Evolution of the maximal hypersurface in a D-dimensional dynamical spacetime

In this article we set up a variational problem to arrive at the equation of a maximal hypersurface inside a spherically symmetric evolving trapped region. In the first part of the article, we present the Lagrangian and the corresponding Euler Lagrange equations that maximize the interior volume of a trapped region that is formed dynamically due to infalling matter in D-dimensions, with and without the cosmological constant. We explore the properties of special points in these maximal hypersurfaces at which the Kodama vector becomes tangential to the hypersurface. These points which we call steady state points, are shown to play a crucial role in approximating the maximal interior volume of a black hole.
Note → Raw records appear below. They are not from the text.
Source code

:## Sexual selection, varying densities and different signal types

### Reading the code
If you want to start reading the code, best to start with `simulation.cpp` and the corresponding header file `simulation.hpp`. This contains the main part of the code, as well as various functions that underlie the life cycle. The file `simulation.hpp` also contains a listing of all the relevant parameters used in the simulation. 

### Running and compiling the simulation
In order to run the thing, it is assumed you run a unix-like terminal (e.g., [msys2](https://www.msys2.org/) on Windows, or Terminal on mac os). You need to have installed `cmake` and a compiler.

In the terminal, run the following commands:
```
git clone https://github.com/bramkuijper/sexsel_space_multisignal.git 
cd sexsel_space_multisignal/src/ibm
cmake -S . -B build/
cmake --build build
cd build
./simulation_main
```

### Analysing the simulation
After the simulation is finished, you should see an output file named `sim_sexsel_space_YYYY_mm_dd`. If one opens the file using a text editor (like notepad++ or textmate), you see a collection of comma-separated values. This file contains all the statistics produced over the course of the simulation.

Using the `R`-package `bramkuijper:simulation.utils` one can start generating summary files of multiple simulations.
We derive a formula to locate these points on the maximal hypersurface in terms of coordinate invariants like area radius, principle values of energy momentum tensor, Misner Sharp mass and cosmological constant. Based on this formula, we estimate the location of these steady state points in various scenarios: (a) the case of static BTZ black holes in 2+1 dimensions and for the Schwarzschild, Schwarzschild-deSitter and Schwarzschild-Anti-deSitter black holes in D-dimensions. We plot the location of the steady state points in relation to the event horizon and cosmological horizon in a static D-dimensional scenario, (b) cosmological case: we prove that these steady state points do not exist for homogeneous evolving dust for the zero and negative cosmological constant but exist in the presence of positive cosmological constant when the scale factor is greater than a critical value.